Stored data entries
***

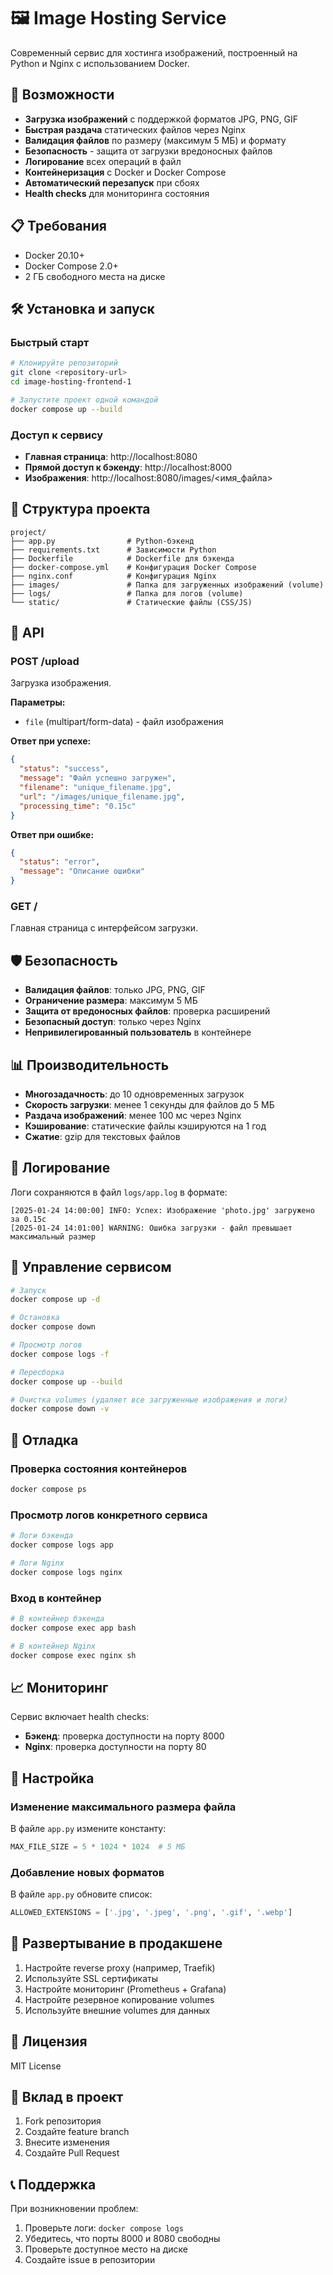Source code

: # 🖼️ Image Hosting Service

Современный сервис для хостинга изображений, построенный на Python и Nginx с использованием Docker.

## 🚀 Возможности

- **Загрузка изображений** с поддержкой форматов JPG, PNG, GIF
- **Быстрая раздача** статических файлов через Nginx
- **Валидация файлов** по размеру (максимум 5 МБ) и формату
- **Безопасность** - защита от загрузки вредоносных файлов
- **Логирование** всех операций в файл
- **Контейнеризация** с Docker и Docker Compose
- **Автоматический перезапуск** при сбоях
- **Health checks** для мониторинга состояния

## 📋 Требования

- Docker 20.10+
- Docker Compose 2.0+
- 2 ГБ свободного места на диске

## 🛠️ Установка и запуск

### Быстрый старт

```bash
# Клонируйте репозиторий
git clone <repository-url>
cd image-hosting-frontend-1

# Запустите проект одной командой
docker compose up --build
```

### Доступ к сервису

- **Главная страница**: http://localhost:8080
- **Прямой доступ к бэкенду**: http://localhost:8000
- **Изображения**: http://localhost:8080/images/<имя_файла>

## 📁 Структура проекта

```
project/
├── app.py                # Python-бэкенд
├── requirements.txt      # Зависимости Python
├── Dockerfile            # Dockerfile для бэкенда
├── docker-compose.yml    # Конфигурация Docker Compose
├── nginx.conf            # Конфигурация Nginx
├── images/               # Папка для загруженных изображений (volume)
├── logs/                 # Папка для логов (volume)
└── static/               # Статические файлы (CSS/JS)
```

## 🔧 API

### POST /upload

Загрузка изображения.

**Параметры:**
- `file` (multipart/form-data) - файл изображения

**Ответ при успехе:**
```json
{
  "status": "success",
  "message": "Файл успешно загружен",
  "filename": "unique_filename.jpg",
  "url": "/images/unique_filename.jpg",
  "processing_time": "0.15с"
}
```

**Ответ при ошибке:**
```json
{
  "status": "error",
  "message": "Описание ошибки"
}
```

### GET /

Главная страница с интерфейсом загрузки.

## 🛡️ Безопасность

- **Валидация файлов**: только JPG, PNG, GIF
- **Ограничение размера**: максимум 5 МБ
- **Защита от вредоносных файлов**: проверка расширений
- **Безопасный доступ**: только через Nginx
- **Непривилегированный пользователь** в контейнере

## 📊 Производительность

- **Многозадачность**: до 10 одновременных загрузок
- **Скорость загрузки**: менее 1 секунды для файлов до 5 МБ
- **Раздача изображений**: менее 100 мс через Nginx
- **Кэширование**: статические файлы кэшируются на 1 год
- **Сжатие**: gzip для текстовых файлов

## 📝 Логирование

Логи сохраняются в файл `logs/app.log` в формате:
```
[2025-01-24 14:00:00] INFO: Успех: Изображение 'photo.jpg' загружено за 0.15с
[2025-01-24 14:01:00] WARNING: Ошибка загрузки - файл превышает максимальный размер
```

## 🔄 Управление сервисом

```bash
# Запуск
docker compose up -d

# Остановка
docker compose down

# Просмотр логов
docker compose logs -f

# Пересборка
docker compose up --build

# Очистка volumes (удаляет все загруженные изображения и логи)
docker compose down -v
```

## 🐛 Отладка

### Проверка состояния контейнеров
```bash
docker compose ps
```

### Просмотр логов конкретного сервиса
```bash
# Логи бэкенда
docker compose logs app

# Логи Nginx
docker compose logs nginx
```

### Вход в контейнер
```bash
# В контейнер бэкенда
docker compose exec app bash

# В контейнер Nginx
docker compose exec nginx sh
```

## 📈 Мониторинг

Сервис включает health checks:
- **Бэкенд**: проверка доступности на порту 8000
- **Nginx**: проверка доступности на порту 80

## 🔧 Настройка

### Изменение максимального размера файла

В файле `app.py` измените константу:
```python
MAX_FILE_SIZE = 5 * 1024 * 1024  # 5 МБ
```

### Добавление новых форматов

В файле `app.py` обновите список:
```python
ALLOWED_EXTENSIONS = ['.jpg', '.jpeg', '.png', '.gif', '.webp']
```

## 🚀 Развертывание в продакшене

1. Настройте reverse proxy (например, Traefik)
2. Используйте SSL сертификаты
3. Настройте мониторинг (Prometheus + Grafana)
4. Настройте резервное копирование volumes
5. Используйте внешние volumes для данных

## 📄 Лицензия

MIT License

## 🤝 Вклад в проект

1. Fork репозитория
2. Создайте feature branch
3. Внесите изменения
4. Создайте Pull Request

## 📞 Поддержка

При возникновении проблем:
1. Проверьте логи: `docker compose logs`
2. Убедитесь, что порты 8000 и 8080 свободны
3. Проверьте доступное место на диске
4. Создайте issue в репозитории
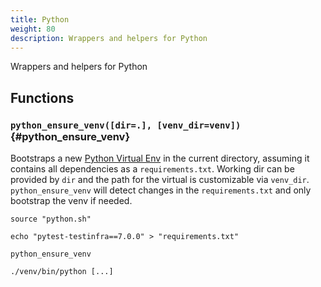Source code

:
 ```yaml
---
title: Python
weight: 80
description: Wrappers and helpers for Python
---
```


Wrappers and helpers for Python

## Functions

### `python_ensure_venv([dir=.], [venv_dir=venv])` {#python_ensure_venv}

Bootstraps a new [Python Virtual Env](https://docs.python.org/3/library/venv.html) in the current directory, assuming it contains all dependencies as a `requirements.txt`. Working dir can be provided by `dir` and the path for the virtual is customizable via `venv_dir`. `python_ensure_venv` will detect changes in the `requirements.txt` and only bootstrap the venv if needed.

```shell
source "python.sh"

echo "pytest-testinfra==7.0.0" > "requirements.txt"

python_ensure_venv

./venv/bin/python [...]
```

***

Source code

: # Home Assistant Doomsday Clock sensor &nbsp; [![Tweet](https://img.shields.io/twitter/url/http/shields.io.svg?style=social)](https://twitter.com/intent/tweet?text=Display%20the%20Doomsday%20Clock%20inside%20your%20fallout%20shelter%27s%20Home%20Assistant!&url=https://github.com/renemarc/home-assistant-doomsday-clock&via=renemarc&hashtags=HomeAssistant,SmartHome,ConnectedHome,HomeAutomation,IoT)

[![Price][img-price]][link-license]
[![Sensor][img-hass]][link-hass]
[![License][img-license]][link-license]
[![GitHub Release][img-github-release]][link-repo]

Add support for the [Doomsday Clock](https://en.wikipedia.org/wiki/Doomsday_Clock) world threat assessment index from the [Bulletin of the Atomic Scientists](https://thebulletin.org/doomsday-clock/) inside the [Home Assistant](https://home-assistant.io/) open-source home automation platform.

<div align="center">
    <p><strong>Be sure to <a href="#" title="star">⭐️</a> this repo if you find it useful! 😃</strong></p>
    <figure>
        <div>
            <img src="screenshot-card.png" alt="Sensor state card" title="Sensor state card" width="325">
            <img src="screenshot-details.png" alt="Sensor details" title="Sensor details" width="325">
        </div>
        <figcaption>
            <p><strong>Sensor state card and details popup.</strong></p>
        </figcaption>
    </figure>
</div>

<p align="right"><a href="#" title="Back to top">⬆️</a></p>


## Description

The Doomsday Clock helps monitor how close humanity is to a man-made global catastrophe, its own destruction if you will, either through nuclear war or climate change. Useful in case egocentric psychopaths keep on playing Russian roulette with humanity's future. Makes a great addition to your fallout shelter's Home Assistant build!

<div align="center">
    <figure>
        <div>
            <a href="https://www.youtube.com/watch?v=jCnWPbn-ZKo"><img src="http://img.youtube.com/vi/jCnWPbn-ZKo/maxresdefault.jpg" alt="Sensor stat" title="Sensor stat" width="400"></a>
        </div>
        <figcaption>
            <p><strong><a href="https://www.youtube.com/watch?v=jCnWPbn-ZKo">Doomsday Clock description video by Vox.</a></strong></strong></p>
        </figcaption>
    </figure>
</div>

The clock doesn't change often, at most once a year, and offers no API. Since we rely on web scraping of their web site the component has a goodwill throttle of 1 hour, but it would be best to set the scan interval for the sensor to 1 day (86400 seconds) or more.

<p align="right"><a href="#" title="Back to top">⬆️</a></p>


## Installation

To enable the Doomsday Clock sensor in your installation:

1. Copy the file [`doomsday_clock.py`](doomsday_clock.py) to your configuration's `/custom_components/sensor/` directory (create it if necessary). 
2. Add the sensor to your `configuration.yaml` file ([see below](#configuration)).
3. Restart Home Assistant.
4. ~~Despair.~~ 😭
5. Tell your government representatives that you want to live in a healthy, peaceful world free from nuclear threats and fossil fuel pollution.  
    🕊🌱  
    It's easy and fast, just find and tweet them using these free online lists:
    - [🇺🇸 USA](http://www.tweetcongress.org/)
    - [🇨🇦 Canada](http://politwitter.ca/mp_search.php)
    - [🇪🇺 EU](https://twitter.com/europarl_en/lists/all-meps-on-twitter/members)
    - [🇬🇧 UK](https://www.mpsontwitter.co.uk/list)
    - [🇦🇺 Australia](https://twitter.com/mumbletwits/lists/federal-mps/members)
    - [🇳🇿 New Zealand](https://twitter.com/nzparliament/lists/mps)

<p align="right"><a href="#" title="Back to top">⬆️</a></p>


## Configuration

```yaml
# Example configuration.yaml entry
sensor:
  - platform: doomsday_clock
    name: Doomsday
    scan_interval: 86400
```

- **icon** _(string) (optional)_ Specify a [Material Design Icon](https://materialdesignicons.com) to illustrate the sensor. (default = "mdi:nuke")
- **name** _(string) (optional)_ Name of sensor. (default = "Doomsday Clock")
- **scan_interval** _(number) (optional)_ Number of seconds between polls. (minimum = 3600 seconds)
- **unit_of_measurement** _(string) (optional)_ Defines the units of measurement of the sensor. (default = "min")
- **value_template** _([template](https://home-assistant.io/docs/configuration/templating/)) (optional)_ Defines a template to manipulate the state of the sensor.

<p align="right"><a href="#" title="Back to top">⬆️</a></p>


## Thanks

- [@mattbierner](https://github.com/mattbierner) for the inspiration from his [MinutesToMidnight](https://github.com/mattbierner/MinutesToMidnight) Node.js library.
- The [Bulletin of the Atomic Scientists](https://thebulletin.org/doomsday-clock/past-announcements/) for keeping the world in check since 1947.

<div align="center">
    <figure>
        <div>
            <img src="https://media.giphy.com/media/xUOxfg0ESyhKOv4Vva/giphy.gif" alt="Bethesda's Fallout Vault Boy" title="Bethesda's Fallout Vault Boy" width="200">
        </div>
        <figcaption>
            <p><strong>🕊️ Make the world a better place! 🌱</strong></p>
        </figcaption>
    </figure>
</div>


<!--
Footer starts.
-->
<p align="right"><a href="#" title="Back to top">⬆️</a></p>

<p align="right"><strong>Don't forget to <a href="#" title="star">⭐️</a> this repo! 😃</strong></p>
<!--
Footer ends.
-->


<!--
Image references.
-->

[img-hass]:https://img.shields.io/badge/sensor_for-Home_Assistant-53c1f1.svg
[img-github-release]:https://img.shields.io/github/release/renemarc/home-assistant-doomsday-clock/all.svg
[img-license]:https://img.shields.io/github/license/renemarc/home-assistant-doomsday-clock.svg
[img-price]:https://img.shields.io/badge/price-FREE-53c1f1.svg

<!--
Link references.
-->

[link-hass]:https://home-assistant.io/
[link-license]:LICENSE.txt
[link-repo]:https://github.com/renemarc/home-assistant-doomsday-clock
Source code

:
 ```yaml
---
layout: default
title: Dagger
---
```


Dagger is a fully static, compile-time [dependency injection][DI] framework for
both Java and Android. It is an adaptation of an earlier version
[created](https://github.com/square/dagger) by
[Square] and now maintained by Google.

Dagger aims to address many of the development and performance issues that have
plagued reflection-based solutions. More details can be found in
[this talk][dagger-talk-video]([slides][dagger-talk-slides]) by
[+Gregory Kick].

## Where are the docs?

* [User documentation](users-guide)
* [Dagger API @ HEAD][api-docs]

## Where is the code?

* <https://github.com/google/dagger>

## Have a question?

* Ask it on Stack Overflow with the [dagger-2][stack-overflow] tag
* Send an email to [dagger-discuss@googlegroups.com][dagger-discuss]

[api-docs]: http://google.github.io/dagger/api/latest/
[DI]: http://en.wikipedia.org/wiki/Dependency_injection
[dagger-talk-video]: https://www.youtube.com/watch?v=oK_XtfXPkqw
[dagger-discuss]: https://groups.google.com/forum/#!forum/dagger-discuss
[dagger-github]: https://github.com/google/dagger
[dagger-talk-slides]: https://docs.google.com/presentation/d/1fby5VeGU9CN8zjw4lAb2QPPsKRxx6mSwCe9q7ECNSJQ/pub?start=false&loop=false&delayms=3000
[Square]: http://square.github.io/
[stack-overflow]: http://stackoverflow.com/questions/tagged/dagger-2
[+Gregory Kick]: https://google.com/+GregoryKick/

***

= Task statement =
Please go through the data above and copy every line that has the word "overflow".

= Result of the task =
* Ask it on Stack Overflow with the [dagger-2][stack-overflow] tag
[stack-overflow]: http://stackoverflow.com/questions/tagged/dagger-2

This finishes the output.